The scientist explores the world of phenomena by successive approximations. He works in an atmosphere of probabilities; he knows that his data are never precise, and that his theories must always be rested. It is quite natural that he tends to develop healthy skepticism, suspended judgment, and disciplined imagination. -Edwin Hubble

As the area of light increases, so does the circumference of darkness. -Albert Einstein

I am sometimes asked how I developed an ability to be original in scientific research. It is those evenings at MIT, playing with equations, when I acquired the taste for discovery. Importantly, I have always avoided projects that involve calculations I already understand. The avoidance made me a poor research assistant during my graduate and postdoctoral years. (I never published a paper with either my Ph.D. advisor or my postdoctoral advisor.) My interest is sparked when a subject confuses me. Usually the confusion is the result of my ignorance, but sometimes, after enough thought and investigation, I learn that the essence of the confusion is something fundamental. Resolving that confusion becomes a quest, and good science often results. -David Chandler in “From fifty years ago, the birth of modern liquid-state science”

It is the mark of an educated mind to be able to entertain a thought without accepting it. -Aristotle


I would have written a shorter letter, but I did not have the time. -Blaise Pascal

By Haruki Murakami

He had never seen eyes with such absolute clarity. They were like two springs, utterly transparent, but too deep to see the bottoms. He felt he might be sucked inside if he went on looking at them. He had no choice but to turn away from them.

I must be in love. No mistake about it. Ice is cold; roses are red; I’m in love. It’s irreversible. And this love is about to carry me off somewhere. The current’s too overpowering; I don’t have any choice. It may very well be a special place, some place I’ve never seen before. Danger may be lurking there, something that may end up wounding me deeply, fatally. I might end up losing everything. But there’s no turning back. I can only go with the flow. Even if it means I’ll be burned up, gone forever.

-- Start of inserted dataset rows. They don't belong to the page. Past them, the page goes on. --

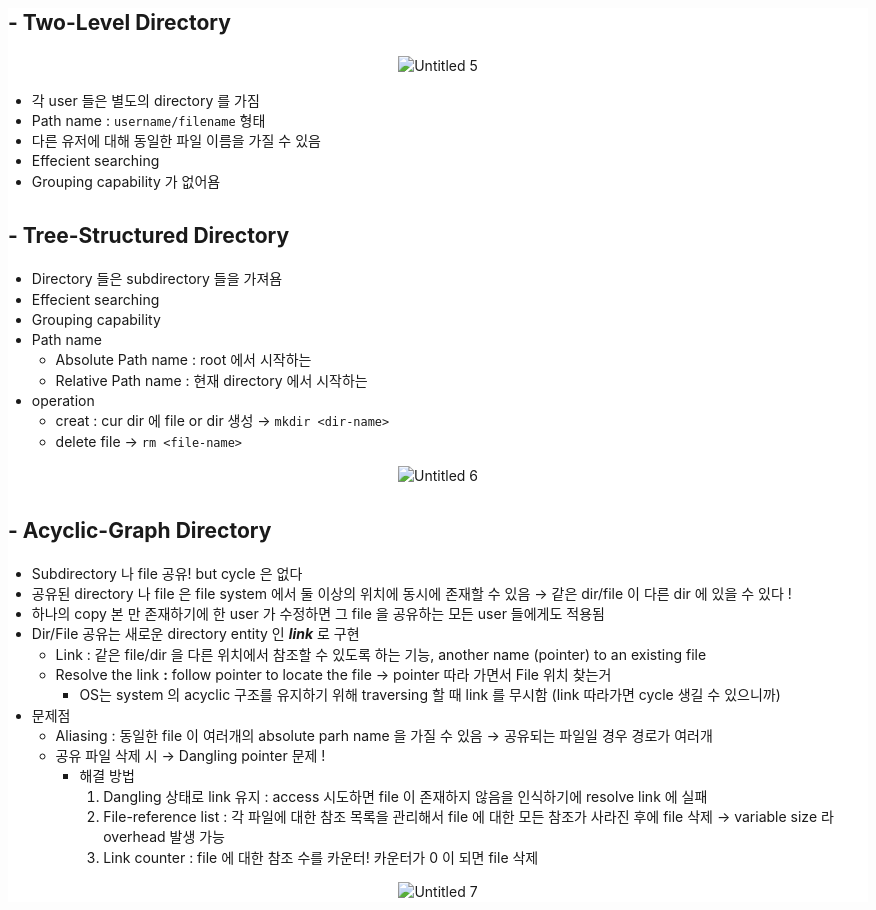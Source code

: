 ## - Two-Level Directory

<center>
<img width="500" alt="Untitled 5" src="https://github.com/RUTuna/RUTuna.github.io/assets/87251867/b7f82fce-636b-4cf9-9a50-20c7cb06e6f0">
</center>

- 각 user 들은 별도의 directory 를 가짐
- Path name : `username/filename` 형태
- 다른 유저에 대해 동일한 파일 이름을 가질 수 있음
- Effecient searching
- Grouping capability 가 없어욤

## - Tree-Structured Directory

- Directory 들은 subdirectory 들을 가져욤
- Effecient searching
- Grouping capability
- Path name
    - Absolute Path name : root 에서 시작하는
    - Relative Path name : 현재 directory 에서 시작하는
- operation
    - creat : cur dir 에 file or dir 생성 → `mkdir <dir-name>`
    - delete file → `rm <file-name>`
    

<center>
<img width="500" alt="Untitled 6" src="https://github.com/RUTuna/RUTuna.github.io/assets/87251867/b7bb6963-df7a-417e-a57e-d351ffafc955">
</center>

## - Acyclic-Graph Directory

- Subdirectory 나 file 공유! but cycle 은 없다
- 공유된 directory 나 file 은 file system 에서 둘 이상의 위치에 동시에 존재할 수 있음 → 같은 dir/file 이 다른 dir 에 있을 수 있다 !
- 하나의 copy 본 만 존재하기에 한 user 가 수정하면 그 file 을 공유하는 모든 user 들에게도 적용됨
- Dir/File 공유는 새로운 directory entity 인 ***link*** 로 구현
    - Link : 같은 file/dir 을 다른 위치에서 참조할 수 있도록 하는 기능, another name (pointer) to an existing file
    - Resolve the link **:** follow pointer to locate the file → pointer 따라 가면서 File 위치 찾는거
        - OS는 system 의 acyclic 구조를 유지하기 위해 traversing 할 때 link 를 무시함 (link 따라가면 cycle 생길 수 있으니까)
- 문제점
    - Aliasing : 동일한 file 이 여러개의 absolute parh name 을 가질 수 있음 → 공유되는 파일일 경우 경로가 여러개
    - 공유 파일 삭제 시 →  Dangling pointer 문제 !
        - 해결 방법
            1. Dangling 상태로 link 유지 : access 시도하면 file 이 존재하지 않음을 인식하기에 resolve link 에 실패
            2. File-reference list : 각 파일에 대한 참조 목록을 관리해서 file 에 대한 모든 참조가 사라진 후에 file 삭제 → variable size 라 overhead 발생 가능
            3. Link counter : file 에 대한 참조 수를 카운터! 카운터가 0 이 되면 file 삭제

<center>
<img width="500" alt="Untitled 7" src="https://github.com/RUTuna/RUTuna.github.io/assets/87251867/566cc6ee-d9eb-4f9d-b667-522448a092b9">
</center>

Once you see that true sight with your own eyes, the world you’ve lived in till now will look flat and insipid. There’s no logic or illogic in that scene. No good or evil. Everything is merged into one.

The reason that people sing songs for other people is because they want to have the power to arouse empathy, to break free of the narrow shell of the self and share their pain and joy with others. This is not an easy thing to do, of course.

It was not one of those strong, impulsive feelings, […] but something quieter and gentler, like two tiny lights traveling in tandem through a vast darkness and drawing imperceptibly close to each other as they go.

I find it hard to talk about myself. I’m always tripped up by the eternal “who am I?” paradox. Sure, no one knows as much pure data about me as me. But when I talk about myself, all sorts of other factors—values, standards, my own limitations as an observer—make me, the narrator, select and eliminate things about me, the narratee. I’ve always been disturbed by the thought that I’m not painting a very objective picture of myself.
This kind of thing doesn’t seem to bother most people. Given the chance, people are surprisingly frank when they talk about themselves. “I’m honest and open to a ridiculous degree,” they’ll say, or “I’m thin-skinned and not the type who gets along easily in the world.” Or “I am very good at sensing others’ true feelings.” But any number of times I’ve seen people who say they’re easily hurt hurt other people for no apparent reason. Self-styled honest and open people, without realizing what they’re doing, blithely use some self-serving excuse to get what they want. And those “good at sensing others’ true feelings” are duped by the most transparent flattery. It’s enough to make me ask the question: How well do we really know ourselves?
The more I think about it, the more I’d like to take a rain check on the topic of me. What I’d like to know more about is the objective reality of things outside myself. How important the world is to me, how I maintain a sense of equilibrium by coming to terms with it. That’s how I’d grasp a clearer sense of who I am.